That’s what one of his screens was now doing, trying to find correlations.

But as Igor waited for the results of his analysis as to the origination of the call, a different part of the wide computer screen abruptly froze. This was a screen he hadn’t even really been using, other than as a catalog of sorts for the various programs he had running on other screens.

The screen flashed a neon red icon in the upper right corner. Across the frozen section of screen, the word NOCOS appeared in white caps.

“Enter on four one,” said Igor with his thick Russian accent, speaking to the computer as he watched the icon—after recognizing his voice—burst into a live video feed.

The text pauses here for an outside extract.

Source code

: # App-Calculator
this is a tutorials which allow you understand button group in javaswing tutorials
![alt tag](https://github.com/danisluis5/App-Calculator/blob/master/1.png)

He was looking straight ahead, through a camera on an individual, a chest-mounted wireless camera. It was body camera footage from someone in law enforcement. It was a recording only hours old. The officer was lifting the limp head of a dead man, a body slumped over in a car, a riot of blood, a hole in the neck, and, on his face, a missing eyeball, a horrible-looking empty hole, surrounded by blood and recently mauled tissue.

Igor spoke:

“Program.”

“Everest,” came a robotic, synthetic female voice.

Everest was a facial recognition platform.

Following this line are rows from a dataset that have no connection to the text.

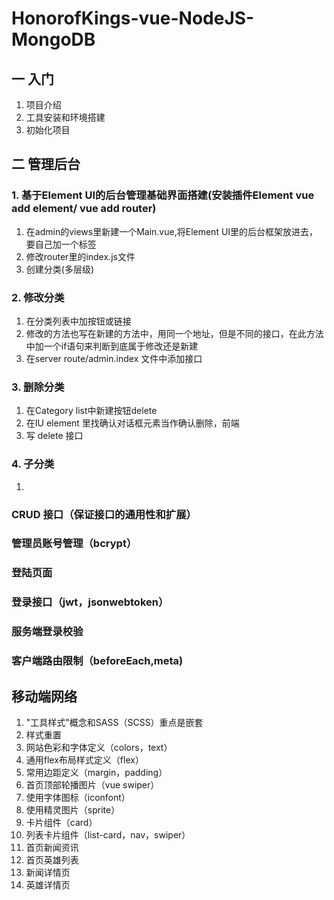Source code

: # HonorofKings-vue-NodeJS-MongoDB
## 一 入门
1. 项目介绍
2. 工具安装和环境搭建
3. 初始化项目
## 二 管理后台
### 1. 基于Element UI的后台管理基础界面搭建(安装插件Element vue add element/ vue add router)
1. 在admin的views里新建一个Main.vue,将Element UI里的后台框架放进去，要自己加一个<template></template>标签
2. 修改router里的index.js文件
3. 创建分类(多层级)
### 2. 修改分类
1. 在分类列表中加按钮或链接
2. 修改的方法也写在新建的方法中，用同一个地址，但是不同的接口，在此方法中加一个if语句来判断到底属于修改还是新建
3. 在server route/admin.index 文件中添加接口
### 3. 删除分类
1. 在Category list中新建按钮delete
2. 在IU element 里找确认对话框元素当作确认删除，前端
3. 写 delete 接口
### 4. 子分类
1. 
### CRUD 接口（保证接口的通用性和扩展）

### 管理员账号管理（bcrypt）
### 登陆页面
### 登录接口（jwt，jsonwebtoken）
### 服务端登录校验
### 客户端路由限制（beforeEach,meta)

## 移动端网络
1. "工具样式"概念和SASS（SCSS）重点是嵌套
2. 样式重置
3. 网站色彩和字体定义（colors，text）
4. 通用flex布局样式定义（flex）
5. 常用边距定义（margin，padding）
6. 首页顶部轮播图片（vue swiper）
7. 使用字体图标（iconfont）
8. 使用精灵图片（sprite）
9. 卡片组件（card）
10. 列表卡片组件（list-card，nav，swiper）
11. 首页新闻资讯
12. 首页英雄列表
13. 新闻详情页
14. 英雄详情页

From the dead man’s right eye—the remaining eye still in the socket—a digital balloon interrupted the screen.

A bright white digital box. The file photo of a man.

TOP SECRET

-NOSEC—NOSEC—NOSEC—NOSEC—NOSEC—NOSEC—NOSEC-

ALPINA 42.6

IDENTITY:

LAWRENCE, PHILLIP

GOVERNOR adjutant 14

U.S FEDERAL RESERVE

Igor spoke:

“Why am I looking at this?”

The computer:

“Einstein 3, high-value incident,” said the voice.

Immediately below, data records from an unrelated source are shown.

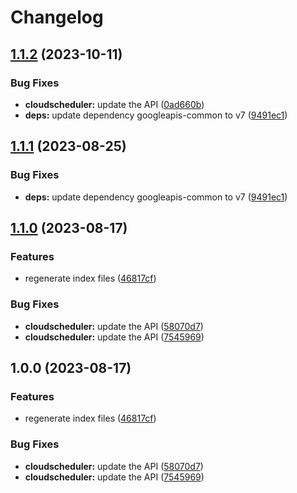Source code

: # Changelog

## [1.1.2](https://github.com/googleapis/google-api-nodejs-client/compare/cloudscheduler-v1.1.1...cloudscheduler-v1.1.2) (2023-10-11)


### Bug Fixes

* **cloudscheduler:** update the API ([0ad660b](https://github.com/googleapis/google-api-nodejs-client/commit/0ad660ba46bbce7c84a9bcb0458c1fad1fdb4325))
* **deps:** update dependency googleapis-common to v7 ([9491ec1](https://github.com/googleapis/google-api-nodejs-client/commit/9491ec1cdc3c413e7d73edcfcd59cf5c28a7c855))

## [1.1.1](https://github.com/googleapis/google-api-nodejs-client/compare/cloudscheduler-v1.1.0...cloudscheduler-v1.1.1) (2023-08-25)


### Bug Fixes

* **deps:** update dependency googleapis-common to v7 ([9491ec1](https://github.com/googleapis/google-api-nodejs-client/commit/9491ec1cdc3c413e7d73edcfcd59cf5c28a7c855))

## [1.1.0](https://github.com/googleapis/google-api-nodejs-client/compare/cloudscheduler-v1.0.0...cloudscheduler-v1.1.0) (2023-08-17)


### Features

* regenerate index files ([46817cf](https://github.com/googleapis/google-api-nodejs-client/commit/46817cfbbdb7030ef55c89dcd5dd54b85d14da5b))


### Bug Fixes

* **cloudscheduler:** update the API ([58070d7](https://github.com/googleapis/google-api-nodejs-client/commit/58070d75a236418d8ab31189a667e947fcafd156))
* **cloudscheduler:** update the API ([7545969](https://github.com/googleapis/google-api-nodejs-client/commit/7545969daa6e38db0d242892b470921fc258cce7))

## 1.0.0 (2023-08-17)


### Features

* regenerate index files ([46817cf](https://github.com/googleapis/google-api-nodejs-client/commit/46817cfbbdb7030ef55c89dcd5dd54b85d14da5b))


### Bug Fixes

* **cloudscheduler:** update the API ([58070d7](https://github.com/googleapis/google-api-nodejs-client/commit/58070d75a236418d8ab31189a667e947fcafd156))
* **cloudscheduler:** update the API ([7545969](https://github.com/googleapis/google-api-nodejs-client/commit/7545969daa6e38db0d242892b470921fc258cce7))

Einstein 3 was an NSA algorithm that filtered secure government gateways for metadata, including the most mundane internet traffic, always focused in on government officials, even at a local level. Igor had customized it so that it was always on but only made its presence known when it found something.

The screen showed the dead man, Lawrence, in a photo from a few years before. He was one of four individuals: three men and one woman.

The screen popped up a document.

________THE UNITED STATES FEDERAL RESERVE

CHARTER AMENDMENT TO UNITED STATES TREASURY c.67T

ACTION 290-B

FEDWIRE

TC CODE: 1000000000–1

DECEMBER 5, 1998

_____4

EXECUTIVE SUMMARY:

-Action 290-B establishes a central and secure digital framework for the management of all transactions by and between the U.S. Federal Reserve and any governmental or non-governmental entities.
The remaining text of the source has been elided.